Night check, on the other hand, is a different kind of ass-backwards; catch a couple of late flights in and fix whatever gripes the officers make up, including classics like:

  1. “It smells like burning toast in the back of the aircraft.”
  2. “The rudder sticks when held in position for too long.”
  3. “The seats are uncomfortable.”

VAW-125 E2C sits on a flight line

(Sung Kim)

A flight rolls in. Unphased, I throw up a salute, welcome the aircrew back, and start my inspection.

Every DET has its ups and downs. Sometimes you’re flying exercises at TOPGUN in the middle of Fallon, Nevada, sometimes you’re drinking double-shot margaritas with a parrot on your shoulder in Key West. This time, it was the latter.

I stroll into the hangar for muster a little disoriented and hungover from exploring the town the night before. Another surprising Navy DET tradition is to drink — and to drink heavily. Detachments are the only time fraternization is brushed under the rug; an E1 sailor and an officer can be seen throwing back a couple shots, calling each other by their first names, but find their military bearing by 0600 the next morning.

Naval Air Station Key West: Where magic happens.

I check the flight schedule and don my gear as I see my name scribbled on the board. My supervisor yells for me as I’m running out the door to catch my flight.

“Listen Kim, the sooner we get this sh*t done, the sooner we’re off — and the sooner we’re off, the sooner we’re at Cowboy Bill’s!”

Blurry, much like the memory of the night.

Photo by Sung Kim

On Wednesdays, the neon lights of Cowboy Bill’s is a beautiful sight for any metaphorically shipwrecked sailor, marooned far from home and looking for good times, cheap drinks, and morally flexible women. There, they honor a time-old tradition, one that’s highly recommended by the saltier vets in the squadron: topless mechanical bull riding. And it’s every bit of Christmas your six-year-old heart could ever dream of.

Warrant’s “Cherry Pie” will exist for as long as strip clubs do.

I’m one flight away from having Warrant’s “Cherry Pie” ring in my ears and I’ve already picked up scent of the drunken regret ahead of me when I get the call over the radio: My pilot discovered a hole in one of the stabilizing rudders. Unlike most complaints, this was an actual gripe that downs an aircraft. And if the aircraft is down, pilots can’t get their hours in.

I mourn the loss of the wonderland filled with inebriated bachelorettes slow-grinding on a mechanical bull that I’d built in my foolish imagination.

A quarter-sized divot in the rudder stands between me and my paradise; a quarter-sized problem that’s about to be fixed with a dollar-sized piece of duct tape.
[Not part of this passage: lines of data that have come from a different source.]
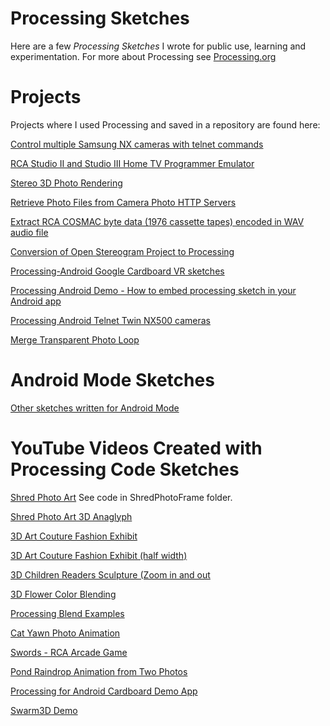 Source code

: # Processing Sketches
Here are a few _Processing Sketches_ I wrote for public use, learning and experimentation.
For more about Processing see [Processing.org](https://processing.org/)

# Projects
Projects where I used Processing and saved in a repository are found here:

[Control multiple Samsung NX cameras with telnet commands](https://github.com/ajavamind/Multi-NX-Camera-Control)

[RCA Studio II and Studio III Home TV Programmer Emulator](https://github.com/ajavamind/rca-studio2)

[Stereo 3D Photo Rendering](https://github.com/ajavamind/StereoRenderExample)

[Retrieve Photo Files from Camera Photo HTTP Servers](https://github.com/ajavamind/GetFiles)

[Extract RCA COSMAC byte data (1976 cassette tapes) encoded in WAV audio file](https://github.com/ajavamind/Extract-WAV-Data)

[Conversion of Open Stereogram Project to Processing](https://github.com/ajavamind/OpenStereogram)

[Processing-Android Google Cardboard VR sketches](https://github.com/ajavamind/Processing-Cardboard)

[Processing Android Demo - How to embed processing sketch in your Android app](https://github.com/ajavamind/ProcessingAndroidDemo)

[Processing Android Telnet Twin NX500 cameras](https://github.com/ajavamind/ProcessingAndroidTelnetTwinNX500)

[Merge Transparent Photo Loop](https://github.com/ajavamind/MergeTransparentPhotoLoop)

# Android Mode Sketches

[Other sketches written for Android Mode](https://github.com/ajavamind/processing-android)

# YouTube Videos Created with Processing Code Sketches

  
[Shred Photo Art](https://youtu.be/zT58Xq-SjjI)  See code in ShredPhotoFrame folder.

[Shred Photo Art 3D Anaglyph](https://youtu.be/eS2jV-pJ1VI)

[3D Art Couture Fashion Exhibit](https://youtu.be/E1qOhr-95Xw)

[3D Art Couture Fashion Exhibit (half width)](https://youtu.be/v7Q8BkmMUdw)

[3D Children Readers Sculpture (Zoom in and out](https://youtu.be/5adfnIxg5yk)

[3D Flower Color Blending](https://youtu.be/yEtTXWjYyvc)

[Processing Blend Examples](https://youtu.be/cKkwaVFYCd4)

[Cat Yawn Photo Animation](https://youtu.be/tjVFPhWwpE0)

[Swords - RCA Arcade Game](https://youtu.be/xbSNnIyc1K4)

[Pond Raindrop Animation from Two Photos](https://youtu.be/biUsRet6-xI)

[Processing for Android Cardboard Demo App](https://youtu.be/zs7SNsNCpqA)

[Swarm3D Demo](https://youtu.be/90Q82x0HjRg)
 
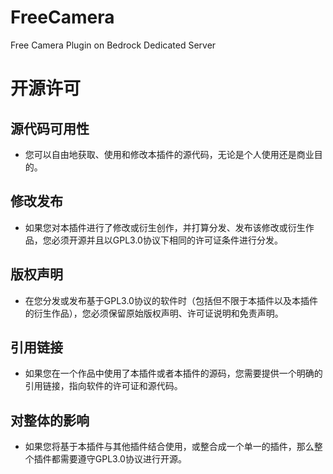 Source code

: # FreeCamera
Free Camera Plugin on Bedrock Dedicated Server

# 开源许可
## 源代码可用性
- 您可以自由地获取、使用和修改本插件的源代码，无论是个人使用还是商业目的。
## 修改发布
- 如果您对本插件进行了修改或衍生创作，并打算分发、发布该修改或衍生作品，您必须开源并且以GPL3.0协议下相同的许可证条件进行分发。
## 版权声明
- 在您分发或发布基于GPL3.0协议的软件时（包括但不限于本插件以及本插件的衍生作品），您必须保留原始版权声明、许可证说明和免责声明。
## 引用链接
- 如果您在一个作品中使用了本插件或者本插件的源码，您需要提供一个明确的引用链接，指向软件的许可证和源代码。
## 对整体的影响
- 如果您将基于本插件与其他插件结合使用，或整合成一个单一的插件，那么整个插件都需要遵守GPL3.0协议进行开源。
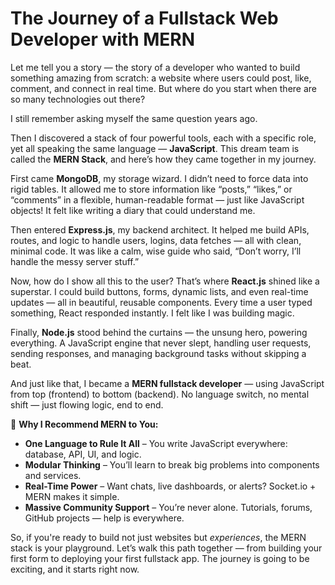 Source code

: 
 
# **The Journey of a Fullstack Web Developer with MERN**

Let me tell you a story — the story of a developer who wanted to build something amazing from scratch: a website where users could post, like, comment, and connect in real time. But where do you start when there are so many technologies out there?

I still remember asking myself the same question years ago.

Then I discovered a stack of four powerful tools, each with a specific role, yet all speaking the same language — **JavaScript**. This dream team is called the **MERN Stack**, and here’s how they came together in my journey.

First came **MongoDB**, my storage wizard. I didn’t need to force data into rigid tables. It allowed me to store information like “posts,” “likes,” or “comments” in a flexible, human-readable format — just like JavaScript objects! It felt like writing a diary that could understand me.

Then entered **Express.js**, my backend architect. It helped me build APIs, routes, and logic to handle users, logins, data fetches — all with clean, minimal code. It was like a calm, wise guide who said, “Don’t worry, I’ll handle the messy server stuff.”

Now, how do I show all this to the user? That’s where **React.js** shined like a superstar. I could build buttons, forms, dynamic lists, and even real-time updates — all in beautiful, reusable components. Every time a user typed something, React responded instantly. I felt like I was building magic.

Finally, **Node.js** stood behind the curtains — the unsung hero, powering everything. A JavaScript engine that never slept, handling user requests, sending responses, and managing background tasks without skipping a beat.

And just like that, I became a **MERN fullstack developer** — using JavaScript from top (frontend) to bottom (backend). No language switch, no mental shift — just flowing logic, end to end.

 

🔧 **Why I Recommend MERN to You:**

* **One Language to Rule It All** – You write JavaScript everywhere: database, API, UI, and logic.
* **Modular Thinking** – You’ll learn to break big problems into components and services.
* **Real-Time Power** – Want chats, live dashboards, or alerts? Socket.io + MERN makes it simple.
* **Massive Community Support** – You’re never alone. Tutorials, forums, GitHub projects — help is everywhere.

So, if you're ready to build not just websites but *experiences*, the MERN stack is your playground. Let’s walk this path together — from building your first form to deploying your first fullstack app. The journey is going to be exciting, and it starts right now.

  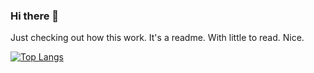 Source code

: ### Hi there 👋

Just checking out how this work. It's a readme. With little to read. Nice.
<!--
[![noir's github stats](https://github-readme-stats.vercel.app/api?username=josephnoir&count_private=true&theme=graywhite)](https://github.com/anuraghazra/github-readme-stats)
-->

[![Top Langs](https://github-readme-stats.vercel.app/api/top-langs/?username=josephnoir&layout=compact)](https://github.com/anuraghazra/github-readme-stats)

<!--
**josephnoir/josephnoir** is a ✨ _special_ ✨ repository because its `README.md` (this file) appears on your GitHub profile.

Here are some ideas to get you started:

- 🔭 I’m currently working on ...
- 🌱 I’m currently learning ...
- 👯 I’m looking to collaborate on ...
- 🤔 I’m looking for help with ...
- 💬 Ask me about ...
- 📫 How to reach me: ...
- 😄 Pronouns: ...
- ⚡ Fun fact: ...
-->
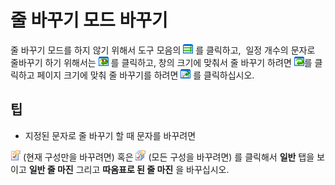 # 줄 바꾸기 모드 바꾸기

줄 바꾸기 모드를 하지 않기 위해서 도구 모음의
![No Wrap](../../images/wrapnone.png)
를 클릭하고,  일정 개수의 문자로 줄바꾸기 하기 위해서는
![Wrap by Characters](../../images/wrapbychar.png) 를 클릭하고,
창의 크기에 맞춰서 줄 바꾸기 하려면
![Wrap by Window](../../images/wrapbywindow.png)를 클릭하고
페이지 크기에 맞춰 줄 바꾸기를 하려면
![Wrap by Page](../../images/wrapbypage.png)
를 클릭하십시오.

## 팁

- 지정된 문자로 줄 바꾸기 할 때 문자를 바꾸려면

![Properties for Current Configuration](../../images/properties.png)
(현재 구성만을 바꾸려면) 혹은
![Properties for All Configuration](../../images/allproperties.png)
(모든 구성을 바꾸려면) 를 클릭해서
**일반** 탭을 보이고 **일반 줄 마진** 그리고 **따옴표로 된 줄 마진** 을 바꾸십시오.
I run into the shop, grab a roll of duct tape, patch the hole, and epoxy the sides so that the integrity of the tape stays flush while in flight. My supervisor signs off on it, calls maintenance control, and we’ve got the green light.

Upon pre-flight inspection, my pilot calls me up to the top of the aircraft. “What is that, Kim? Duct tape?” I panic.

“No sir, it’s high-speed aero-tape sir,” I lie, reflexively. What am I doing? Why wouldn’t he know what duct tape looks like?

He’s puzzled because he’s never heard of it, so he summons my supervisor. He hasn’t heard of it because it doesn’t exist, just like my soon-to-be-over naval career.

“High-speed aero-tape?” My supervisor chuckles. “You’re lucky we’re on DET son, as soon as this b*tch comes back, write that sh*t up for day check. We’re going to Cowboy Bill’s.”

I was bailed out. My supervisor had my back like he always did and confirmed that the hardware store duct tape my lieutenant (with an engineering degree) saw, was, in fact, a fictional, quick temporary fix patch substance called, “High-Speed Aero-Tape.”

But hey, if you can’t fix it with duct tape, it can’t be fixed.